Articolo originale: Los colores de la dignidad, Antropológica Mente, Investigación y Ciencia

 

Il concetto di razza in antropologia ha generato più problemi che soluzioni, mescolando questioni scientifiche e sociali, distanze genetiche e fattori morali. Iniziamo col chiarire dove si sovrappongono biologia e cultura e dove, invece, hanno davvero poco da condividere.

La percezione della diversità è qualcosa di atavico che nasce con il concetto stesso di “gruppo sociale”, ma la misurazione e lo studio di questa diversità è invece un qualcosa molto più recente, e proprio di questa disciplina che chiamiamo antropologia, un campo dedicato a investigare la storia naturale del genere umano. Quantificare e classificare è stato da sempre l’obiettivo basico delle scienze naturali, soprattutto dopo quelle epoche di esplorazioni e di scoperte che ci hanno portato a curiosare attentamente in ogni angolo di questo pianeta. La diversità umana non poteva passare inosservata, e fu così che la nostra cultura occidentale iniziò un lungo (e sofferto) cammino di interpretazione di questa variabilità, mescolando con scarso successo e con molta confusione ragioni scientifiche, culturali, morali, legali, economiche e religiose.
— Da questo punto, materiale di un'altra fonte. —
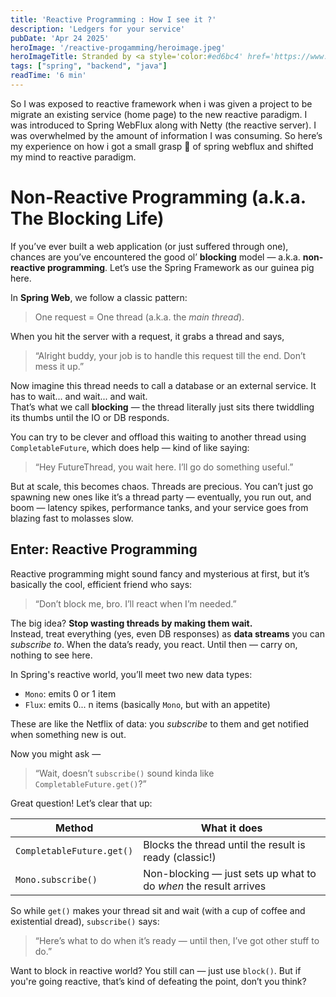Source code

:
 ```yaml
---
title: 'Reactive Programming : How I see it ?'
description: 'Ledgers for your service'
pubDate: 'Apr 24 2025'
heroImage: '/reactive-progamming/heroimage.jpeg'
heroImageTitle: Stranded by <a style='color:#ed6bc4' href='https://www.instagram.com/akshatsonic'>Me</a>
tags: ["spring", "backend", "java"]
readTime: '6 min'
---
```


So I was exposed to reactive framework when i was given a project to be migrate an existing service (home page) to the new reactive paradigm. I was introduced to Spring WebFlux along with Netty (the reactive server). I was overwhelmed by the amount of information I was consuming. So here’s my experience on how i got a small grasp 🤝 of spring webflux and shifted my mind to reactive paradigm.

# Non-Reactive Programming (a.k.a. The Blocking Life)

If you’ve ever built a web application (or just suffered through one), chances are you’ve encountered the good ol’ **blocking** model — a.k.a. **non-reactive programming**. Let’s use the Spring Framework as our guinea pig here.

In **Spring Web**, we follow a classic pattern:  
> One request = One thread (a.k.a. the *main thread*).  

When you hit the server with a request, it grabs a thread and says,  
> “Alright buddy, your job is to handle this request till the end. Don’t mess it up.”

Now imagine this thread needs to call a database or an external service. It has to wait... and wait... and wait.  
That’s what we call **blocking** — the thread literally just sits there twiddling its thumbs until the IO or DB responds.

You can try to be clever and offload this waiting to another thread using `CompletableFuture`, which does help — kind of like saying:  
> “Hey FutureThread, you wait here. I’ll go do something useful.”

But at scale, this becomes chaos. Threads are precious. You can’t just go spawning new ones like it’s a thread party — eventually, you run out, and boom — latency spikes, performance tanks, and your service goes from blazing fast to molasses slow.

## Enter: Reactive Programming

Reactive programming might sound fancy and mysterious at first, but it’s basically the cool, efficient friend who says:  
> “Don’t block me, bro. I’ll react when I’m needed.”

The big idea? **Stop wasting threads by making them wait.**  
Instead, treat everything (yes, even DB responses) as **data streams** you can *subscribe to*. When the data’s ready, you react. Until then — carry on, nothing to see here.

In Spring's reactive world, you’ll meet two new data types:  
- `Mono`: emits 0 or 1 item  
- `Flux`: emits 0... n items (basically `Mono`, but with an appetite)

These are like the Netflix of data: you *subscribe* to them and get notified when something new is out.

Now you might ask —  
> “Wait, doesn’t `subscribe()` sound kinda like `CompletableFuture.get()`?”  

Great question! Let’s clear that up:

| Method                   | What it does                                        |
|-------------------------|-----------------------------------------------------|
| `CompletableFuture.get()` | Blocks the thread until the result is ready (classic!) |
| `Mono.subscribe()`       | Non-blocking — just sets up what to do *when* the result arrives |

So while `get()` makes your thread sit and wait (with a cup of coffee and existential dread), `subscribe()` says:  
> “Here’s what to do when it’s ready — until then, I’ve got other stuff to do.”

Want to block in reactive world? You still can — just use `block()`. But if you're going reactive, that’s kind of defeating the point, don’t you think?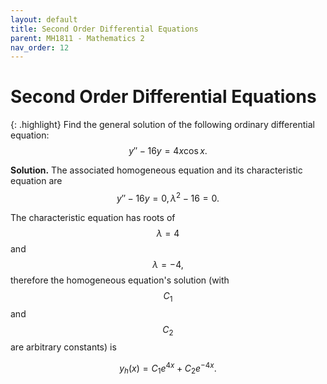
 ```yaml
---
layout: default
title: Second Order Differential Equations
parent: MH1811 - Mathematics 2
nav_order: 12
---
```


# Second Order Differential Equations

{: .highlight}
Find the general solution of the following ordinary differential equation:
$$y''-16y=4x\cos x.$$

**Solution.** The associated homogeneous equation and its characteristic equation are
$$y''-16y=0,\,\lambda^2-16=0.$$

The characteristic equation has roots of
$$\lambda=4$$
and
$$\lambda=-4,$$
therefore the homogeneous equation's solution (with $$C_1$$ and $$C_2$$ are arbitrary constants) is

$$y_h(x)=C_1e^{4x}+C_2e^{-4x}.$$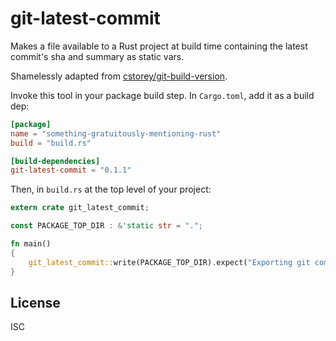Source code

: # git-latest-commit

Makes a file available to a Rust project at build time containing the latest commit's sha and summary as static vars.

Shamelessly adapted from [cstorey/git-build-version](https://github.com/cstorey/git-build-version).

Invoke this tool in your package build step. In `Cargo.toml`, add it as a build dep:

```toml
[package]
name = "something-gratuitously-mentioning-rust"
build = "build.rs"

[build-dependencies]
git-latest-commit = "0.1.1"
```

Then, in `build.rs` at the top level of your project:

```rs
extern crate git_latest_commit;

const PACKAGE_TOP_DIR : &'static str = ".";

fn main()
{
    git_latest_commit::write(PACKAGE_TOP_DIR).expect("Exporting git commit info.");
}
```

## License

ISC
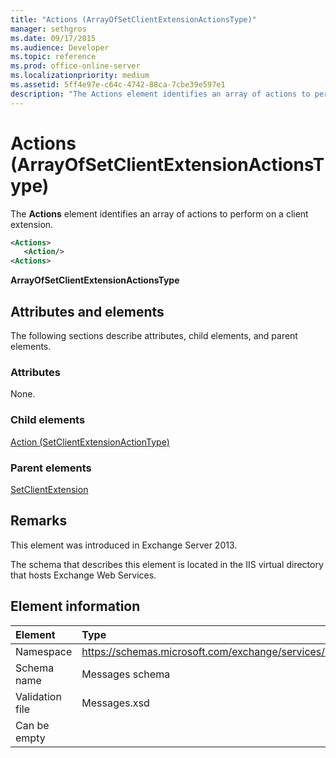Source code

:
 ```yaml
---
title: "Actions (ArrayOfSetClientExtensionActionsType)"
manager: sethgros
ms.date: 09/17/2015
ms.audience: Developer
ms.topic: reference
ms.prod: office-online-server
ms.localizationpriority: medium
ms.assetid: 5ff4e97e-c64c-4742-88ca-7cbe39e597e1
description: "The Actions element identifies an array of actions to perform on a client extension."
---
```


# Actions (ArrayOfSetClientExtensionActionsType)

The **Actions** element identifies an array of actions to perform on a client extension. 
  
```XML
<Actions>
   <Action/>
<Actions>
```

 **ArrayOfSetClientExtensionActionsType**
## Attributes and elements

The following sections describe attributes, child elements, and parent elements.
  
### Attributes

None.
  
### Child elements

[Action (SetClientExtensionActionType)](action-setclientextensionactiontype.md)
  
### Parent elements

[SetClientExtension](setclientextension.md)
  
## Remarks

This element was introduced in Exchange Server 2013.
  
The schema that describes this element is located in the IIS virtual directory that hosts Exchange Web Services.
  
## Element information

|Element|Type|
|:-----|:-----|
|Namespace  <br/> |https://schemas.microsoft.com/exchange/services/2006/messages  <br/> |
|Schema name  <br/> |Messages schema  <br/> |
|Validation file  <br/> |Messages.xsd  <br/> |
|Can be empty  <br/> ||
   

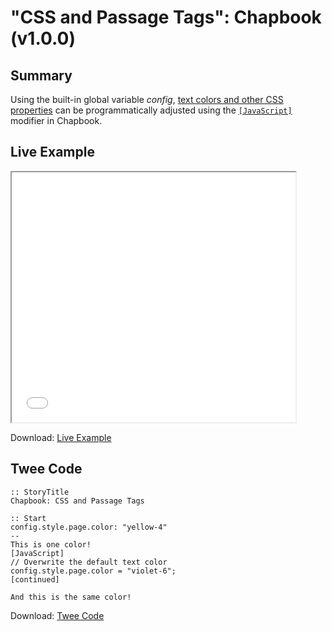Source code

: # "CSS and Passage Tags": Chapbook (v1.0.0)

## Summary

Using the built-in global variable *config*, [text colors and other CSS properties](https://klembot.github.io/chapbook/guide/customization/fonts-and-colors.html) can be programmatically adjusted using the [`[JavaScript]`](https://klembot.github.io/chapbook/guide/advanced/using-javascript-in-passages.html) modifier in Chapbook.

## Live Example

<section>
<iframe src="chapbook_passagetags_example.html" height=400 width=90%></iframe>

Download: <a href="chapbook_passagetags_example.html" target="_blank">Live Example</a>
</section>

## Twee Code

```twee
:: StoryTitle
Chapbook: CSS and Passage Tags

:: Start
config.style.page.color: "yellow-4"
--
This is one color!
[JavaScript]
// Overwrite the default text color
config.style.page.color = "violet-6";
[continued]

And this is the same color!

```

Download: <a href="chapbook_passagetags_twee.txt" target="_blank">Twee Code</a>
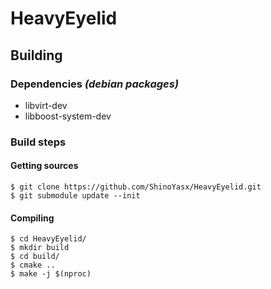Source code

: # HeavyEyelid
## Building
### Dependencies *(debian packages)*
- libvirt-dev
- libboost-system-dev

### Build steps
#### Getting sources
```
$ git clone https://github.com/ShinoYasx/HeavyEyelid.git
$ git submodule update --init
```
#### Compiling
```
$ cd HeavyEyelid/
$ mkdir build
$ cd build/
$ cmake ..
$ make -j $(nproc)
```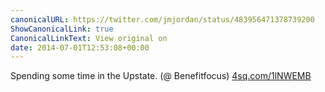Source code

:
 ```yaml
---
canonicalURL: https://twitter.com/jmjordan/status/483956471378739200
ShowCanonicalLink: true
CanonicalLinkText: View original on
date: 2014-07-01T12:53:08+00:00
---
```

Spending some time in the Upstate. (@ Benefitfocus) [4sq.com/1lNWEMB](http://4sq.com/1lNWEMB)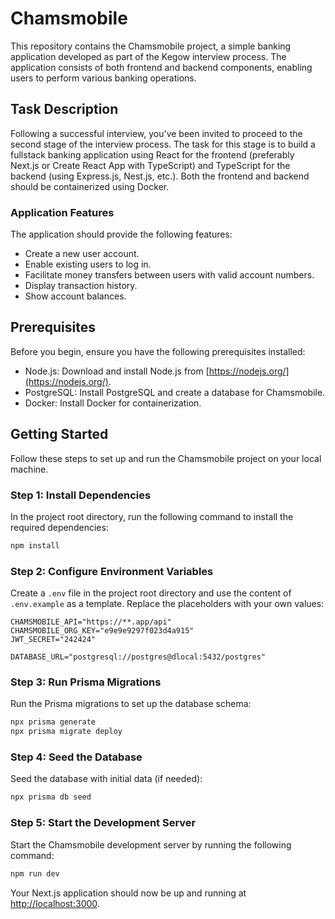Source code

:# Chamsmobile

This repository contains the Chamsmobile project, a simple banking application developed as part of the Kegow interview process. The application consists of both frontend and backend components, enabling users to perform various banking operations.

## Task Description

Following a successful interview, you've been invited to proceed to the second stage of the interview process. The task for this stage is to build a fullstack banking application using React for the frontend (preferably Next.js or Create React App with TypeScript) and TypeScript for the backend (using Express.js, Nest.js, etc.). Both the frontend and backend should be containerized using Docker.

### Application Features

The application should provide the following features:

- Create a new user account.
- Enable existing users to log in.
- Facilitate money transfers between users with valid account numbers.
- Display transaction history.
- Show account balances.

## Prerequisites

Before you begin, ensure you have the following prerequisites installed:

- Node.js: Download and install Node.js from [https://nodejs.org/](https://nodejs.org/).
- PostgreSQL: Install PostgreSQL and create a database for Chamsmobile.
- Docker: Install Docker for containerization.

## Getting Started

Follow these steps to set up and run the Chamsmobile project on your local machine.

### Step 1: Install Dependencies

In the project root directory, run the following command to install the required dependencies:

```bash
npm install
```

### Step 2: Configure Environment Variables

Create a `.env` file in the project root directory and use the content of `.env.example` as a template. Replace the placeholders with your own values:

```env
CHAMSMOBILE_API="https://**.app/api"
CHAMSMOBILE_ORG_KEY="e9e9e9297f023d4a915"
JWT_SECRET="242424"

DATABASE_URL="postgresql://postgres@dlocal:5432/postgres"
```

### Step 3: Run Prisma Migrations

Run the Prisma migrations to set up the database schema:

```bash
npx prisma generate
npx prisma migrate deploy
```

### Step 4: Seed the Database

Seed the database with initial data (if needed):

```bash
npx prisma db seed
```

### Step 5: Start the Development Server

Start the Chamsmobile development server by running the following command:

```bash
npm run dev
```

Your Next.js application should now be up and running at [http://localhost:3000](http://localhost:3000).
Opinioni, speculazioni e pregiudizi si mischiarono senza troppe regole né cautele, nel tentativo da parte di alcuni di riconoscere diritti e difendere la dignità, e di altri di difendere privilegi e mantenere la popolazione in una condizione di violenza tribale più facile da manipolare. Senza contare che la confusione come sempre risultò utile per nascondere e addirittura giustificare disturbi sociopatici e abusi incondizionati. La persecuzione dell’”altro” ha rappresentato sempre una buona scusa per scaricare le tensioni e l’aggressività di un gruppo, e quanto più “altro” quanto meglio si adatta al ruolo di capro espiatorio. Nel secolo sedicesimo le Leggi di Burgos dichiarano che gli indigeni hanno un’anima, e dopo molti anni arriveranno effettivamente ad avere addirittura dei diritti. Però nel mentre molta acqua è passata sotto i ponti, portando con sé una quantità impressionante di morti e perseguitati nel nome delle differenze razziali. E, nonostante i successi che abbiamo ottenuto in questo ultimo secolo, il problema è ancora molto lontano dall’avere una soluzione accettabile.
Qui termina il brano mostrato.